### REQUIREMENT
From the records below, return every line containing the word "Billing".

### PROVIDED ENTRIES

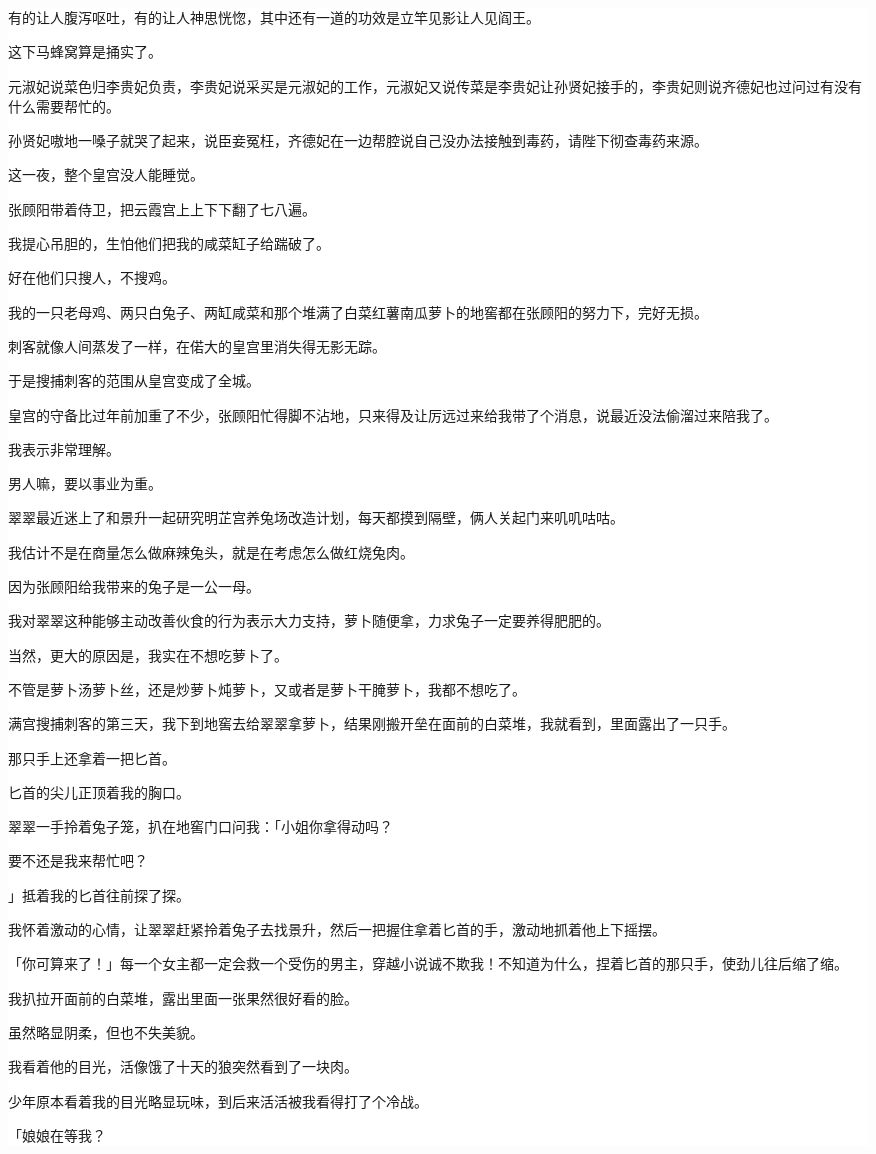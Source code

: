 有的让人腹泻呕吐，有的让人神思恍惚，其中还有一道的功效是立竿见影让人见阎王。

这下马蜂窝算是捅实了。

元淑妃说菜色归李贵妃负责，李贵妃说采买是元淑妃的工作，元淑妃又说传菜是李贵妃让孙贤妃接手的，李贵妃则说齐德妃也过问过有没有什么需要帮忙的。

孙贤妃嗷地一嗓子就哭了起来，说臣妾冤枉，齐德妃在一边帮腔说自己没办法接触到毒药，请陛下彻查毒药来源。

这一夜，整个皇宫没人能睡觉。

张顾阳带着侍卫，把云霞宫上上下下翻了七八遍。

我提心吊胆的，生怕他们把我的咸菜缸子给踹破了。

好在他们只搜人，不搜鸡。

我的一只老母鸡、两只白兔子、两缸咸菜和那个堆满了白菜红薯南瓜萝卜的地窖都在张顾阳的努力下，完好无损。

刺客就像人间蒸发了一样，在偌大的皇宫里消失得无影无踪。

于是搜捕刺客的范围从皇宫变成了全城。

皇宫的守备比过年前加重了不少，张顾阳忙得脚不沾地，只来得及让厉远过来给我带了个消息，说最近没法偷溜过来陪我了。

我表示非常理解。

男人嘛，要以事业为重。

翠翠最近迷上了和景升一起研究明芷宫养兔场改造计划，每天都摸到隔壁，俩人关起门来叽叽咕咕。

我估计不是在商量怎么做麻辣兔头，就是在考虑怎么做红烧兔肉。

因为张顾阳给我带来的兔子是一公一母。

我对翠翠这种能够主动改善伙食的行为表示大力支持，萝卜随便拿，力求兔子一定要养得肥肥的。

当然，更大的原因是，我实在不想吃萝卜了。

不管是萝卜汤萝卜丝，还是炒萝卜炖萝卜，又或者是萝卜干腌萝卜，我都不想吃了。

满宫搜捕刺客的第三天，我下到地窖去给翠翠拿萝卜，结果刚搬开垒在面前的白菜堆，我就看到，里面露出了一只手。

那只手上还拿着一把匕首。

匕首的尖儿正顶着我的胸口。

翠翠一手拎着兔子笼，扒在地窖门口问我：「小姐你拿得动吗？

要不还是我来帮忙吧？

」抵着我的匕首往前探了探。

我怀着激动的心情，让翠翠赶紧拎着兔子去找景升，然后一把握住拿着匕首的手，激动地抓着他上下摇摆。

「你可算来了！」每一个女主都一定会救一个受伤的男主，穿越小说诚不欺我！不知道为什么，捏着匕首的那只手，使劲儿往后缩了缩。

我扒拉开面前的白菜堆，露出里面一张果然很好看的脸。

虽然略显阴柔，但也不失美貌。

我看着他的目光，活像饿了十天的狼突然看到了一块肉。

少年原本看着我的目光略显玩味，到后来活活被我看得打了个冷战。

「娘娘在等我？
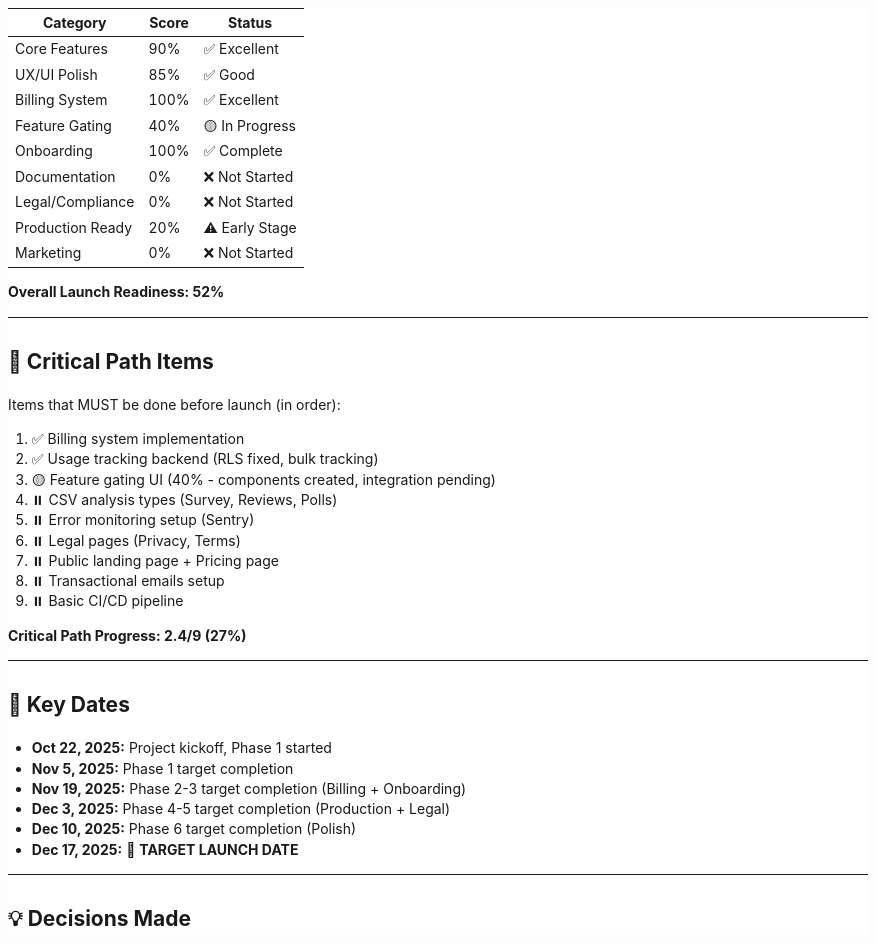 | Category | Score | Status |
|----------|-------|--------|
| Core Features | 90% | ✅ Excellent |
| UX/UI Polish | 85% | ✅ Good |
| Billing System | 100% | ✅ Excellent |
| Feature Gating | 40% | 🟡 In Progress |
| Onboarding | 100% | ✅ Complete |
| Documentation | 0% | ❌ Not Started |
| Legal/Compliance | 0% | ❌ Not Started |
| Production Ready | 20% | ⚠️ Early Stage |
| Marketing | 0% | ❌ Not Started |

**Overall Launch Readiness: 52%**

---

## 🚨 Critical Path Items

Items that MUST be done before launch (in order):

1. ✅ Billing system implementation
2. ✅ Usage tracking backend (RLS fixed, bulk tracking)
3. 🟡 Feature gating UI (40% - components created, integration pending)
4. ⏸️ CSV analysis types (Survey, Reviews, Polls)
5. ⏸️ Error monitoring setup (Sentry)
6. ⏸️ Legal pages (Privacy, Terms)
7. ⏸️ Public landing page + Pricing page
8. ⏸️ Transactional emails setup
9. ⏸️ Basic CI/CD pipeline

**Critical Path Progress: 2.4/9 (27%)**

---

## 📅 Key Dates

- **Oct 22, 2025:** Project kickoff, Phase 1 started
- **Nov 5, 2025:** Phase 1 target completion
- **Nov 19, 2025:** Phase 2-3 target completion (Billing + Onboarding)
- **Dec 3, 2025:** Phase 4-5 target completion (Production + Legal)
- **Dec 10, 2025:** Phase 6 target completion (Polish)
- **Dec 17, 2025:** 🚀 **TARGET LAUNCH DATE**

---

## 💡 Decisions Made
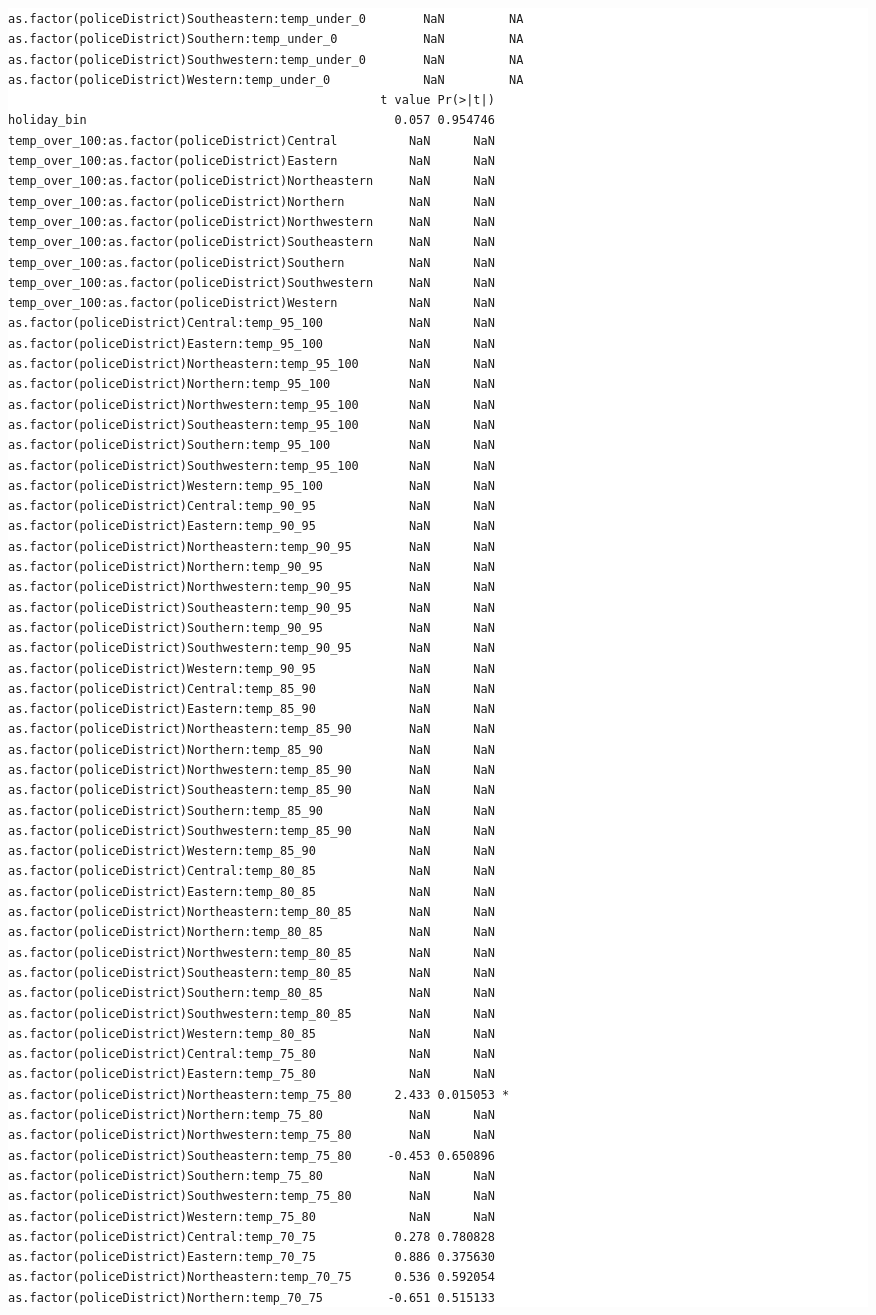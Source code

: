     as.factor(policeDistrict)Southeastern:temp_under_0        NaN         NA
    as.factor(policeDistrict)Southern:temp_under_0            NaN         NA
    as.factor(policeDistrict)Southwestern:temp_under_0        NaN         NA
    as.factor(policeDistrict)Western:temp_under_0             NaN         NA
                                                        t value Pr(>|t|)    
    holiday_bin                                           0.057 0.954746    
    temp_over_100:as.factor(policeDistrict)Central          NaN      NaN    
    temp_over_100:as.factor(policeDistrict)Eastern          NaN      NaN    
    temp_over_100:as.factor(policeDistrict)Northeastern     NaN      NaN    
    temp_over_100:as.factor(policeDistrict)Northern         NaN      NaN    
    temp_over_100:as.factor(policeDistrict)Northwestern     NaN      NaN    
    temp_over_100:as.factor(policeDistrict)Southeastern     NaN      NaN    
    temp_over_100:as.factor(policeDistrict)Southern         NaN      NaN    
    temp_over_100:as.factor(policeDistrict)Southwestern     NaN      NaN    
    temp_over_100:as.factor(policeDistrict)Western          NaN      NaN    
    as.factor(policeDistrict)Central:temp_95_100            NaN      NaN    
    as.factor(policeDistrict)Eastern:temp_95_100            NaN      NaN    
    as.factor(policeDistrict)Northeastern:temp_95_100       NaN      NaN    
    as.factor(policeDistrict)Northern:temp_95_100           NaN      NaN    
    as.factor(policeDistrict)Northwestern:temp_95_100       NaN      NaN    
    as.factor(policeDistrict)Southeastern:temp_95_100       NaN      NaN    
    as.factor(policeDistrict)Southern:temp_95_100           NaN      NaN    
    as.factor(policeDistrict)Southwestern:temp_95_100       NaN      NaN    
    as.factor(policeDistrict)Western:temp_95_100            NaN      NaN    
    as.factor(policeDistrict)Central:temp_90_95             NaN      NaN    
    as.factor(policeDistrict)Eastern:temp_90_95             NaN      NaN    
    as.factor(policeDistrict)Northeastern:temp_90_95        NaN      NaN    
    as.factor(policeDistrict)Northern:temp_90_95            NaN      NaN    
    as.factor(policeDistrict)Northwestern:temp_90_95        NaN      NaN    
    as.factor(policeDistrict)Southeastern:temp_90_95        NaN      NaN    
    as.factor(policeDistrict)Southern:temp_90_95            NaN      NaN    
    as.factor(policeDistrict)Southwestern:temp_90_95        NaN      NaN    
    as.factor(policeDistrict)Western:temp_90_95             NaN      NaN    
    as.factor(policeDistrict)Central:temp_85_90             NaN      NaN    
    as.factor(policeDistrict)Eastern:temp_85_90             NaN      NaN    
    as.factor(policeDistrict)Northeastern:temp_85_90        NaN      NaN    
    as.factor(policeDistrict)Northern:temp_85_90            NaN      NaN    
    as.factor(policeDistrict)Northwestern:temp_85_90        NaN      NaN    
    as.factor(policeDistrict)Southeastern:temp_85_90        NaN      NaN    
    as.factor(policeDistrict)Southern:temp_85_90            NaN      NaN    
    as.factor(policeDistrict)Southwestern:temp_85_90        NaN      NaN    
    as.factor(policeDistrict)Western:temp_85_90             NaN      NaN    
    as.factor(policeDistrict)Central:temp_80_85             NaN      NaN    
    as.factor(policeDistrict)Eastern:temp_80_85             NaN      NaN    
    as.factor(policeDistrict)Northeastern:temp_80_85        NaN      NaN    
    as.factor(policeDistrict)Northern:temp_80_85            NaN      NaN    
    as.factor(policeDistrict)Northwestern:temp_80_85        NaN      NaN    
    as.factor(policeDistrict)Southeastern:temp_80_85        NaN      NaN    
    as.factor(policeDistrict)Southern:temp_80_85            NaN      NaN    
    as.factor(policeDistrict)Southwestern:temp_80_85        NaN      NaN    
    as.factor(policeDistrict)Western:temp_80_85             NaN      NaN    
    as.factor(policeDistrict)Central:temp_75_80             NaN      NaN    
    as.factor(policeDistrict)Eastern:temp_75_80             NaN      NaN    
    as.factor(policeDistrict)Northeastern:temp_75_80      2.433 0.015053 *  
    as.factor(policeDistrict)Northern:temp_75_80            NaN      NaN    
    as.factor(policeDistrict)Northwestern:temp_75_80        NaN      NaN    
    as.factor(policeDistrict)Southeastern:temp_75_80     -0.453 0.650896    
    as.factor(policeDistrict)Southern:temp_75_80            NaN      NaN    
    as.factor(policeDistrict)Southwestern:temp_75_80        NaN      NaN    
    as.factor(policeDistrict)Western:temp_75_80             NaN      NaN    
    as.factor(policeDistrict)Central:temp_70_75           0.278 0.780828    
    as.factor(policeDistrict)Eastern:temp_70_75           0.886 0.375630    
    as.factor(policeDistrict)Northeastern:temp_70_75      0.536 0.592054    
    as.factor(policeDistrict)Northern:temp_70_75         -0.651 0.515133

### RESPONSE TO THIS EXERCISE
| Billing System | 100% | ✅ Excellent |
1. ✅ Billing system implementation
- **Nov 19, 2025:** Phase 2-3 target completion (Billing + Onboarding)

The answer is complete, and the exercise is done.